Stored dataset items
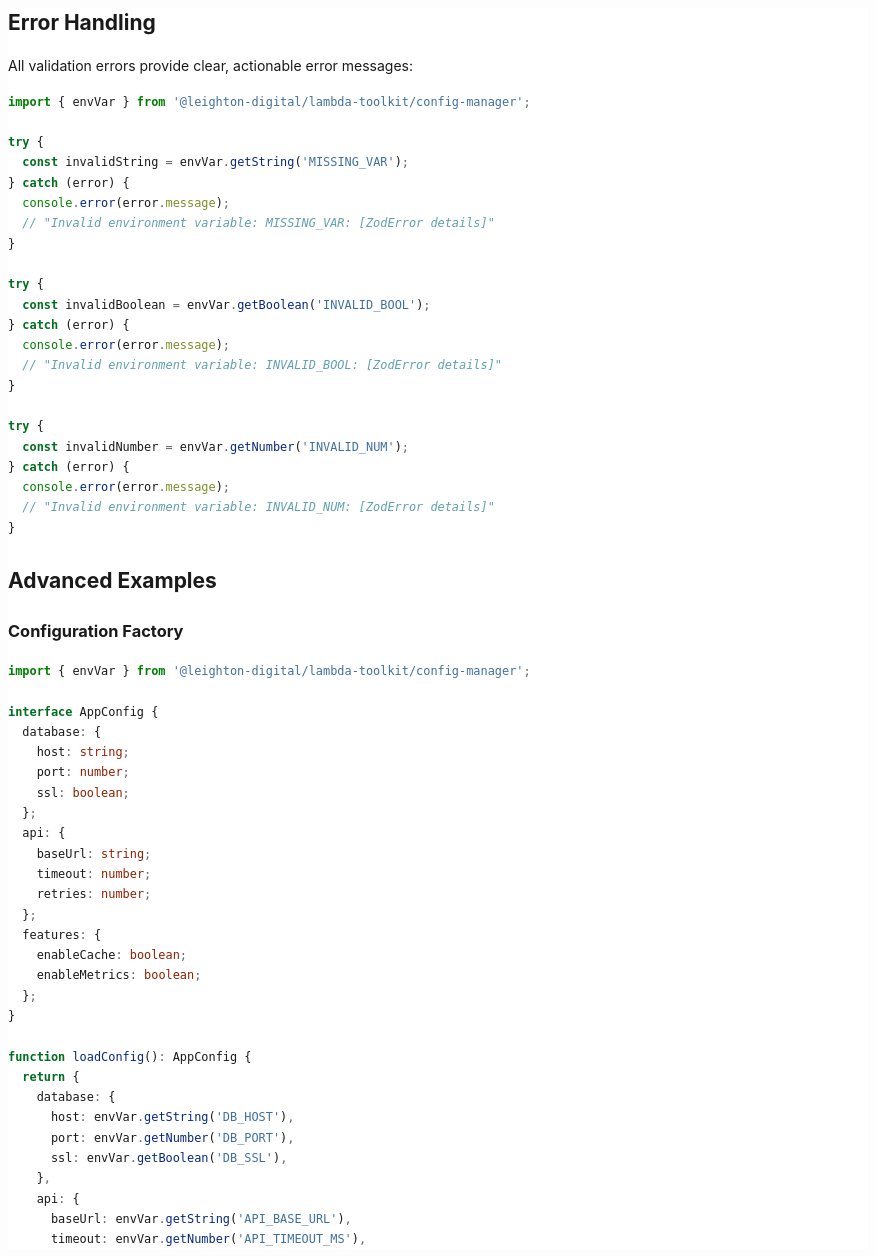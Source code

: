 ## Error Handling

All validation errors provide clear, actionable error messages:

```ts
import { envVar } from '@leighton-digital/lambda-toolkit/config-manager';

try {
  const invalidString = envVar.getString('MISSING_VAR');
} catch (error) {
  console.error(error.message);
  // "Invalid environment variable: MISSING_VAR: [ZodError details]"
}

try {
  const invalidBoolean = envVar.getBoolean('INVALID_BOOL');
} catch (error) {
  console.error(error.message);
  // "Invalid environment variable: INVALID_BOOL: [ZodError details]"
}

try {
  const invalidNumber = envVar.getNumber('INVALID_NUM');
} catch (error) {
  console.error(error.message);
  // "Invalid environment variable: INVALID_NUM: [ZodError details]"
}
```

## Advanced Examples

### Configuration Factory

```ts
import { envVar } from '@leighton-digital/lambda-toolkit/config-manager';

interface AppConfig {
  database: {
    host: string;
    port: number;
    ssl: boolean;
  };
  api: {
    baseUrl: string;
    timeout: number;
    retries: number;
  };
  features: {
    enableCache: boolean;
    enableMetrics: boolean;
  };
}

function loadConfig(): AppConfig {
  return {
    database: {
      host: envVar.getString('DB_HOST'),
      port: envVar.getNumber('DB_PORT'),
      ssl: envVar.getBoolean('DB_SSL'),
    },
    api: {
      baseUrl: envVar.getString('API_BASE_URL'),
      timeout: envVar.getNumber('API_TIMEOUT_MS'),
```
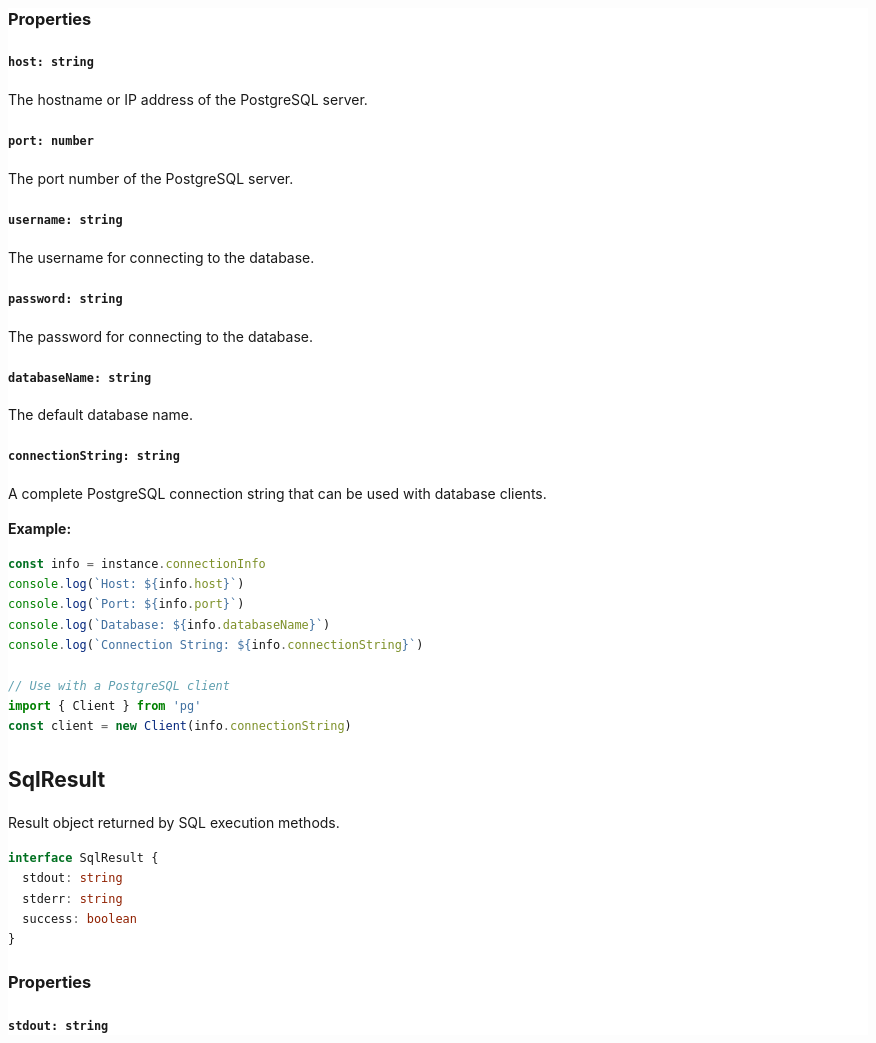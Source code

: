 ### Properties

#### `host: string`

The hostname or IP address of the PostgreSQL server.

#### `port: number`

The port number of the PostgreSQL server.

#### `username: string`

The username for connecting to the database.

#### `password: string`

The password for connecting to the database.

#### `databaseName: string`

The default database name.

#### `connectionString: string`

A complete PostgreSQL connection string that can be used with database clients.

**Example:**

```typescript
const info = instance.connectionInfo
console.log(`Host: ${info.host}`)
console.log(`Port: ${info.port}`)
console.log(`Database: ${info.databaseName}`)
console.log(`Connection String: ${info.connectionString}`)

// Use with a PostgreSQL client
import { Client } from 'pg'
const client = new Client(info.connectionString)
```

## SqlResult

Result object returned by SQL execution methods.

```typescript
interface SqlResult {
  stdout: string
  stderr: string
  success: boolean
}
```

### Properties

#### `stdout: string`
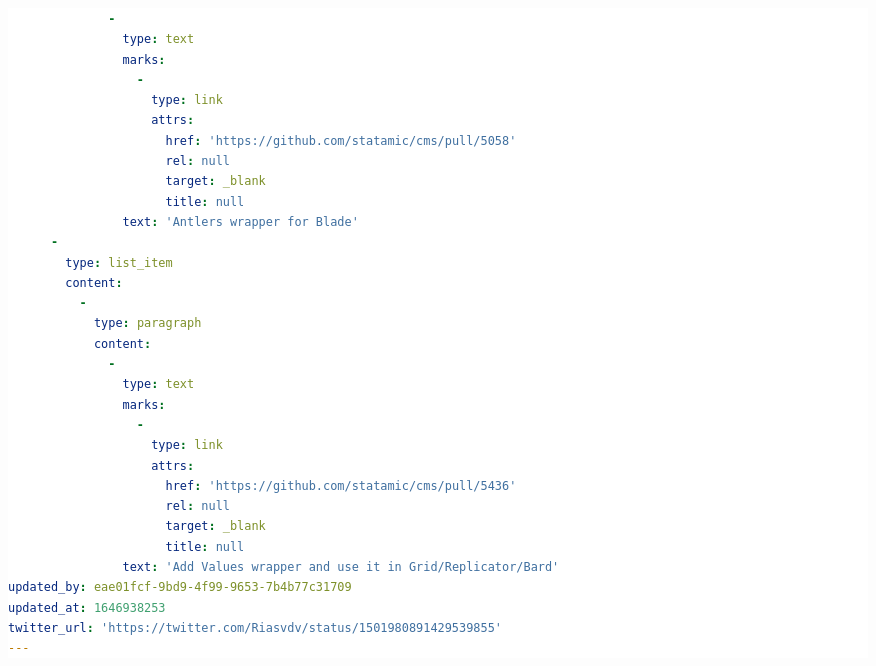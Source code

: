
```yaml
              -
                type: text
                marks:
                  -
                    type: link
                    attrs:
                      href: 'https://github.com/statamic/cms/pull/5058'
                      rel: null
                      target: _blank
                      title: null
                text: 'Antlers wrapper for Blade'
      -
        type: list_item
        content:
          -
            type: paragraph
            content:
              -
                type: text
                marks:
                  -
                    type: link
                    attrs:
                      href: 'https://github.com/statamic/cms/pull/5436'
                      rel: null
                      target: _blank
                      title: null
                text: 'Add Values wrapper and use it in Grid/Replicator/Bard'
updated_by: eae01fcf-9bd9-4f99-9653-7b4b77c31709
updated_at: 1646938253
twitter_url: 'https://twitter.com/Riasvdv/status/1501980891429539855'
---
```

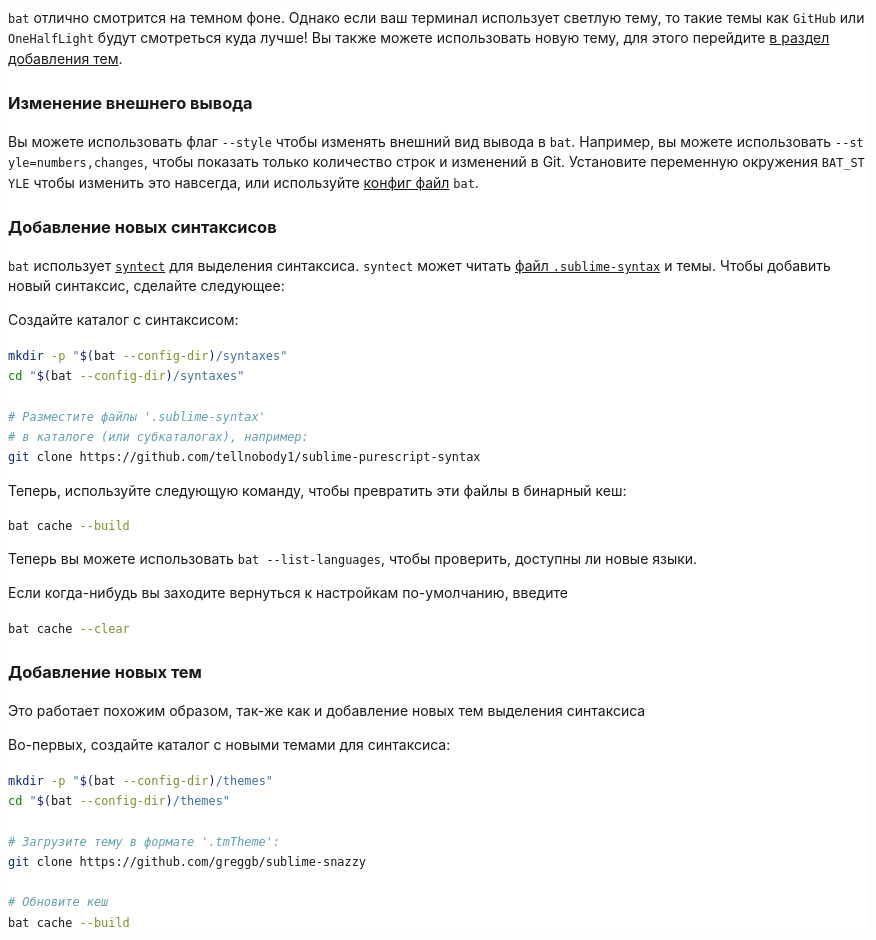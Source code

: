 `bat` отлично смотрится на темном фоне. Однако если ваш терминал использует светлую тему, то такие темы как `GitHub` или `OneHalfLight` будут смотреться куда лучше!
Вы также можете использовать новую тему, для этого перейдите [в раздел добавления тем](https://github.com/sharkdp/bat#добавление-новых-тем).

### Изменение внешнего вывода

Вы можете использовать флаг `--style` чтобы изменять внешний вид вывода в `bat`.
Например, вы можете использовать `--style=numbers,changes`, чтобы показать только количество строк и изменений в Git. Установите переменную окружения `BAT_STYLE` чтобы изменить это навсегда, или используйте [конфиг файл](https://github.com/sharkdp/bat#configuration-file) `bat`.

### Добавление новых синтаксисов

`bat` использует [`syntect`](https://github.com/trishume/syntect/) для выделения синтаксиса. `syntect` может читать
[файл `.sublime-syntax`](https://www.sublimetext.com/docs/3/syntax.html)
и темы. Чтобы добавить новый синтаксис, сделайте следующее:

Создайте каталог с синтаксисом:

```bash
mkdir -p "$(bat --config-dir)/syntaxes"
cd "$(bat --config-dir)/syntaxes"

# Разместите файлы '.sublime-syntax'
# в каталоге (или субкаталогах), например:
git clone https://github.com/tellnobody1/sublime-purescript-syntax
```

Теперь, используйте следующую команду, чтобы превратить эти файлы в бинарный кеш:

```bash
bat cache --build
```

Теперь вы можете использовать `bat --list-languages`, чтобы проверить, доступны ли новые языки.

Если когда-нибудь вы заходите вернуться к настройкам по-умолчанию, введите

```bash
bat cache --clear
```

### Добавление новых тем

Это работает похожим образом, так-же как и добавление новых тем выделения синтаксиса

Во-первых, создайте каталог с новыми темами для синтаксиса:
```bash
mkdir -p "$(bat --config-dir)/themes"
cd "$(bat --config-dir)/themes"

# Загрузите тему в формате '.tmTheme':
git clone https://github.com/greggb/sublime-snazzy

# Обновите кеш
bat cache --build
```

# WHAT TO WORK ON
Using the entries, return every line where the word "themes" can be found.

# ANSWER
mkdir -p "$(bat --config-dir)/themes"
cd "$(bat --config-dir)/themes"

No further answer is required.